• Branson Hart

Bisbee's and Blacksmiths

One of the best things about living in a small town like Fordsville (“Pop. 900” according to the sign at the city limits), was the slower pace. It was so slow we were several decades behind the Big City folks.

In the very early sixties, my Grandparents’ house did not have in-door plumbing, mail was not delivered to your home, and you still talked to a real human being whenever you picked up the phone. That person could be the operator or a neighbor on the party line. For all the young people, before the time of cordless phones and cell phones and even phones that came in colors other than black, we had party lines. Several houses would be connected to the same phone number. When you picked up the phone to call someone, you might stumble in to the middle of someone else’s conversation. If your call was important enough, you could beg forgiveness for interrupting and request the use of the line. Most times you got it.

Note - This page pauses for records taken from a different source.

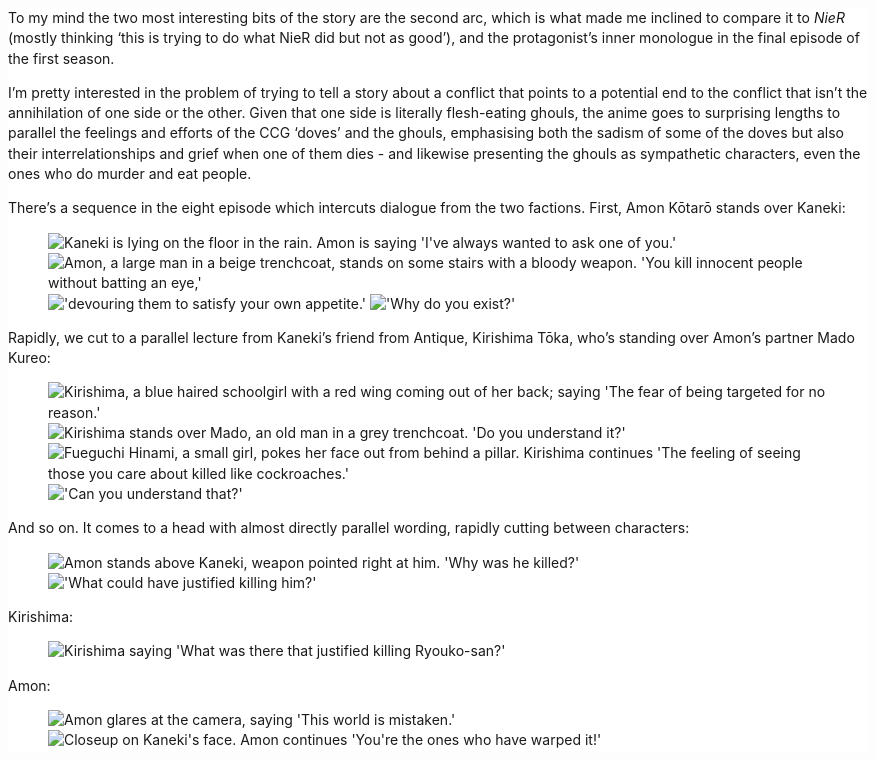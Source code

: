 To my mind the two most interesting bits of the story are the second arc, which is what made me inclined to compare it to <cite>NieR</cite> (mostly thinking ‘this is trying to do what NieR did but not as good’), and the protagonist’s inner monologue in the final episode of the first season.

I’m pretty interested in the problem of trying to tell a story about a conflict that points to a potential end to the conflict that isn’t the annihilation of one side or the other. Given that one side is literally flesh-eating ghouls, the anime goes to surprising lengths to parallel the feelings and efforts of the CCG ‘doves’ and the ghouls, emphasising both the sadism of some of the doves but also their interrelationships and grief when one of them dies - and likewise presenting the ghouls as sympathetic characters, even the ones who do murder and eat people.

There’s a sequence in the eight episode which intercuts dialogue from the two factions. First, Amon Kōtarō stands over Kaneki:

<figure>
  <img src="{{site.url}}/img/embed/2018-11-21-whats-wrong-is-this-world/img-03.png" alt="Kaneki is lying on the floor in the rain. Amon is saying 'I've always wanted to ask one of you.'">
  <img src="{{site.url}}/img/embed/2018-11-21-whats-wrong-is-this-world/img-04.png" alt="Amon, a large man in a beige trenchcoat, stands on some stairs with a bloody weapon. 'You kill innocent people without batting an eye,'">
  <img src="{{site.url}}/img/embed/2018-11-21-whats-wrong-is-this-world/img-05.png" alt="'devouring them to satisfy your own appetite.'">
  <img src="{{site.url}}/img/embed/2018-11-21-whats-wrong-is-this-world/img-06.png" alt="'Why do you exist?'">
</figure>

Rapidly, we cut to a parallel lecture from Kaneki’s friend from Antique, Kirishima Tōka, who’s standing over Amon’s partner Mado Kureo:

<figure>
  <img src="{{site.url}}/img/embed/2018-11-21-whats-wrong-is-this-world/img-07.png" alt="Kirishima, a blue haired schoolgirl with a red wing coming out of her back; saying 'The fear of being targeted for no reason.'">
  <img src="{{site.url}}/img/embed/2018-11-21-whats-wrong-is-this-world/img-08.png" alt="Kirishima stands over Mado, an old man in a grey trenchcoat. 'Do you understand it?'">
  <img src="{{site.url}}/img/embed/2018-11-21-whats-wrong-is-this-world/img-09.png" alt="Fueguchi Hinami, a small girl, pokes her face out from behind a pillar. Kirishima continues 'The feeling of seeing those you care about killed like cockroaches.'">
  <img src="{{site.url}}/img/embed/2018-11-21-whats-wrong-is-this-world/img-10.png" alt="'Can you understand that?'">
</figure>

And so on. It comes to a head with almost directly parallel wording, rapidly cutting between characters:

<figure>
  <img src="{{site.url}}/img/embed/2018-11-21-whats-wrong-is-this-world/img-11.png" alt="Amon stands above Kaneki, weapon pointed right at him. 'Why was he killed?'">
  <img src="{{site.url}}/img/embed/2018-11-21-whats-wrong-is-this-world/img-12.png" alt="'What could have justified killing him?'">
</figure>

Kirishima:

<figure>
  <img src="{{site.url}}/img/embed/2018-11-21-whats-wrong-is-this-world/img-13.png" alt="Kirishima saying 'What was there that justified killing Ryouko-san?'">
</figure>

Amon:

<figure>
  <img src="{{site.url}}/img/embed/2018-11-21-whats-wrong-is-this-world/img-14.png" alt="Amon glares at the camera, saying 'This world is mistaken.'">
  <img src="{{site.url}}/img/embed/2018-11-21-whats-wrong-is-this-world/img-15.png" alt="Closeup on Kaneki's face. Amon continues 'You're the ones who have warped it!'">
</figure>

I love telling people about the things I saw as a child that they have only read about in history books. For instance, I was a frequent visitor to the blacksmith shop. I am not talking about a specialized shop that catered to horses and farms. I am talking about a shop that could make or repair anything made of metal or leather that you managed to break or lose. He only worked on one item of mine, but it was one that was mightily important in my manhood development. He fixed my toy gun holster.

I had an exact replica of a true western six-shooter, except it was way smaller and did not hold bullets or any projectiles. But, it was made of metal and the plastic handle looked like real wood, so it was close enough. I also had a real, authentic, western, leather holster for it. The holster was attached to a real, western, leather belt with a real, metal, silver(ish) buckle. My holster was not glued together. It was not even sewn together. It was held together by metal rivets. After several million quick-draws, one of the rivets popped out and the gun would no longer stay in the holster. My Father, possessing a remarkable gift for reading my various mood, was able to discern from my ear-splitting screams that I was upset.

“What’s wrong now?”

“MA GU WON (sniff, sniff) Sta ‘n Ma (sniff, sniff) holster.”

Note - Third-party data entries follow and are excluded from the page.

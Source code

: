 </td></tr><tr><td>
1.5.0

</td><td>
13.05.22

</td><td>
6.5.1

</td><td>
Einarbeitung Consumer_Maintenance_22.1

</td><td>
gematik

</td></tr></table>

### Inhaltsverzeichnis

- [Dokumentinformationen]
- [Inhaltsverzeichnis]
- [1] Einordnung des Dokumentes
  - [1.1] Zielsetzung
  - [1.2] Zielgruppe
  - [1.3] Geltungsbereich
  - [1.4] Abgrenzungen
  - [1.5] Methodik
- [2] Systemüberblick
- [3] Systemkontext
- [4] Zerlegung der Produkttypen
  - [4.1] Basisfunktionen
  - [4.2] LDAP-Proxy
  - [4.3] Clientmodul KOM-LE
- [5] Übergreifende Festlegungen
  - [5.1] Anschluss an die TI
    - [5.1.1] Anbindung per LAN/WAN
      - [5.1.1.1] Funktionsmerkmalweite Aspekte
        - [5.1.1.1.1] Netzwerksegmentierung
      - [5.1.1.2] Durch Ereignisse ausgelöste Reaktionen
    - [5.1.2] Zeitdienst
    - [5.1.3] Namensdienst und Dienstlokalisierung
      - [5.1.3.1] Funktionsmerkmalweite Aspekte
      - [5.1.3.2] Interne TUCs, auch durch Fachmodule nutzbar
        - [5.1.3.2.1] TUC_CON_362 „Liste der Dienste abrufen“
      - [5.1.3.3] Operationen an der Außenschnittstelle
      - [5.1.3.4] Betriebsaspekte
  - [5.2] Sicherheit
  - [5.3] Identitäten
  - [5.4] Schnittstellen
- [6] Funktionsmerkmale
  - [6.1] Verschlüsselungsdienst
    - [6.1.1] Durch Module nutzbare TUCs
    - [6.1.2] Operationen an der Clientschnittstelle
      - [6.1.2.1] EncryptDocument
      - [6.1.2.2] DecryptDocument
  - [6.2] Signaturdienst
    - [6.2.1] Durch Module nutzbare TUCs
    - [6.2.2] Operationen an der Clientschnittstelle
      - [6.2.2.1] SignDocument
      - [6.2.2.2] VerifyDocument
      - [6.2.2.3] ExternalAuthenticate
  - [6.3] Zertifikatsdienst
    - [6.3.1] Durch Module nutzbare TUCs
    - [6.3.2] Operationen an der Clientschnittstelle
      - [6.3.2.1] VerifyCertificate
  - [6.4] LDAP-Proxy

Taking the holster from me, “It’s just a popped rivet. Come on.”

And just like that, we walked across the front yard, across Main Street, up the road by my Father’s gas station, past the old depot, and right into the blacksmith shop. The blacksmith was a giant of a man. Well, to be truthful, all adults looked like giants yo me then. My Father explained the situation and the blacksmith agreed to repair it. It took a couple of days to get my holster back. The blacksmith was a busy man back then. When I did get it back, it had extra rivets and the leather had been polished so it was even more western than ever.

Another thing I love to talk about is the roaming tent show, Bisbee’s Comedians. Basically, it was a traveling vaudeville show. It came to Fordsville every year during the summer and stayed for a couple of days before moving on to other small towns like Calhoun, Dawson Springs, or Hartford. They would pull into town at the high school and set up a huge tent. The rowdies and a few local men hired for the run of the show set up rows of folding chairs and raised a stage at one end. My friends and I would always get there early and get seats right down front.

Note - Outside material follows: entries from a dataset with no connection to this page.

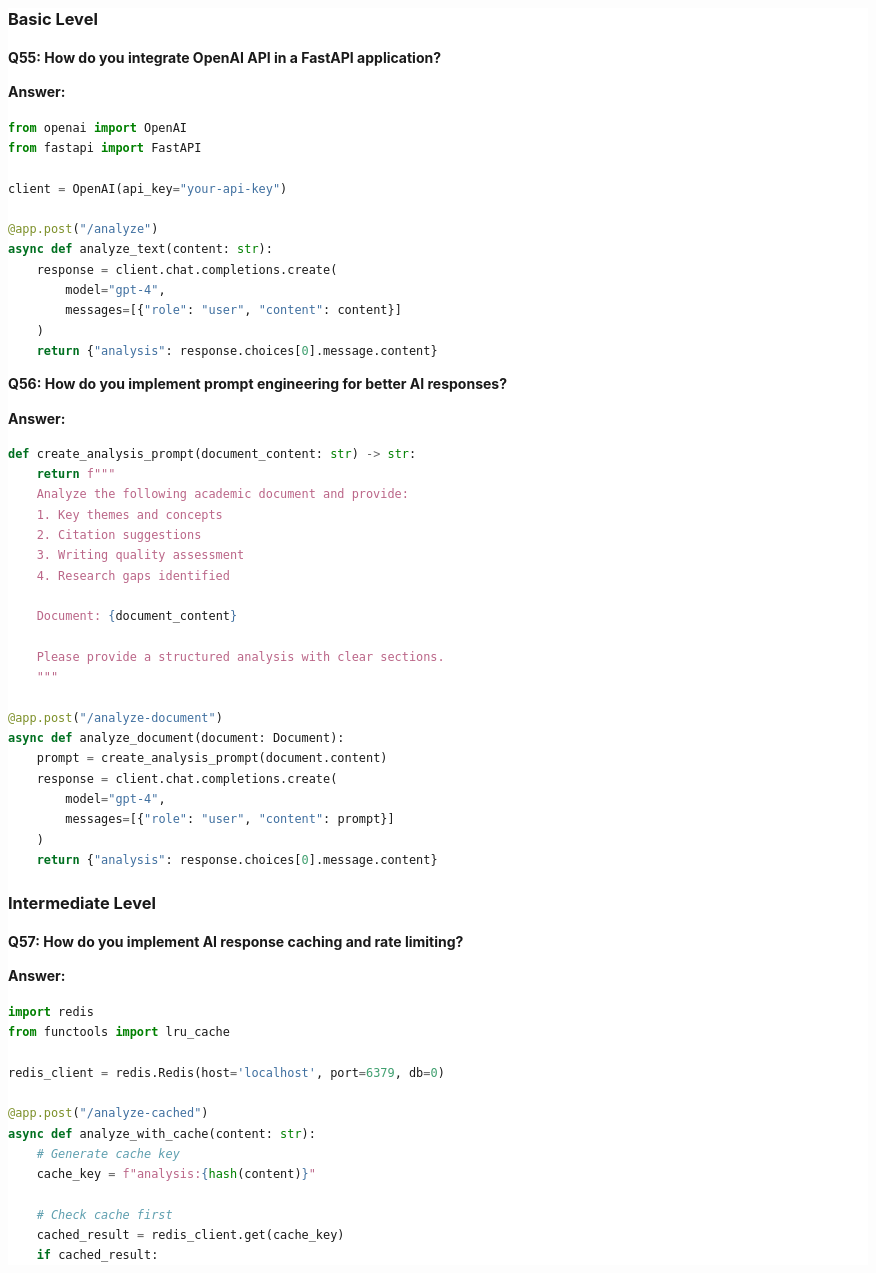 ### Basic Level

**Q55: How do you integrate OpenAI API in a FastAPI application?**

**Answer:**
```python
from openai import OpenAI
from fastapi import FastAPI

client = OpenAI(api_key="your-api-key")

@app.post("/analyze")
async def analyze_text(content: str):
    response = client.chat.completions.create(
        model="gpt-4",
        messages=[{"role": "user", "content": content}]
    )
    return {"analysis": response.choices[0].message.content}
```

**Q56: How do you implement prompt engineering for better AI responses?**

**Answer:**
```python
def create_analysis_prompt(document_content: str) -> str:
    return f"""
    Analyze the following academic document and provide:
    1. Key themes and concepts
    2. Citation suggestions
    3. Writing quality assessment
    4. Research gaps identified
    
    Document: {document_content}
    
    Please provide a structured analysis with clear sections.
    """

@app.post("/analyze-document")
async def analyze_document(document: Document):
    prompt = create_analysis_prompt(document.content)
    response = client.chat.completions.create(
        model="gpt-4",
        messages=[{"role": "user", "content": prompt}]
    )
    return {"analysis": response.choices[0].message.content}
```

### Intermediate Level

**Q57: How do you implement AI response caching and rate limiting?**

**Answer:**
```python
import redis
from functools import lru_cache

redis_client = redis.Redis(host='localhost', port=6379, db=0)

@app.post("/analyze-cached")
async def analyze_with_cache(content: str):
    # Generate cache key
    cache_key = f"analysis:{hash(content)}"
    
    # Check cache first
    cached_result = redis_client.get(cache_key)
    if cached_result:
```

The show consisted of a two or three act play, usually a comedy mystery. Singers, comedians and magicians performed before the play and during the intermissions. I remember only three of those acts. There was the torch singer who embarrassed the heck out of me when she came to the front of the stage directly in front of me and sang a love song to me while kneeling to touch my face. Yuck!!!

I remember the magician although I do not remember his name. I would watch him as close as I could, but I never did figure out how he got out of that box and all the way to the back of the tent in one second. And, of minor importance but still something that impressed me, it was the first time I ever saw a Tuxedo (tails none the less) in real life.

Uncle Cyp was the man or, more accurately, he was the Master of Ceremonies. He was plastered with Clown makeup all over any exposed skin. His clothes were raggedy, and his affect was perpetually sad. During the intermission, he would do a standup routine. The rest of the time, he would lurk around the wings and provide color commentary on other acts. He would also star in the play. His jokes were G-Rated, or at least so disguised kids never understood them. During the play, he threw pies and sprayed seltzer at almost everyone. If it was an especially good night, the citizens of the front row, aka the kids, went home with shaving cream stains on their clothes and seltzer water in their hair. I consider Uncle Cyp, like Camus, Dickens and Twain, to be one of the shapers of my current personality. OK, maybe not up to the same level as Twain, but a notch or two above Dickens. Camus runs a distant fourth...a very distant fourth...strike Camus altogether.

All of this was done not on a movie screen and not on television, but right in front of me. I could reach out and touch it or, in the case of the torch singer, it could touch me. Cotton candy and popcorn smells hung thick in the air. Colored lights and over-the-top costumes saturated my eyes. I was nearly deafened by the screams, the howls, the applause, and the always out-of-tune brass band. The taste and smell of the cotton candy and popcorn fulfilled what was left of my sensory needs. And most importantly, once I left home to head out to the tent, I never heard a phone ring once.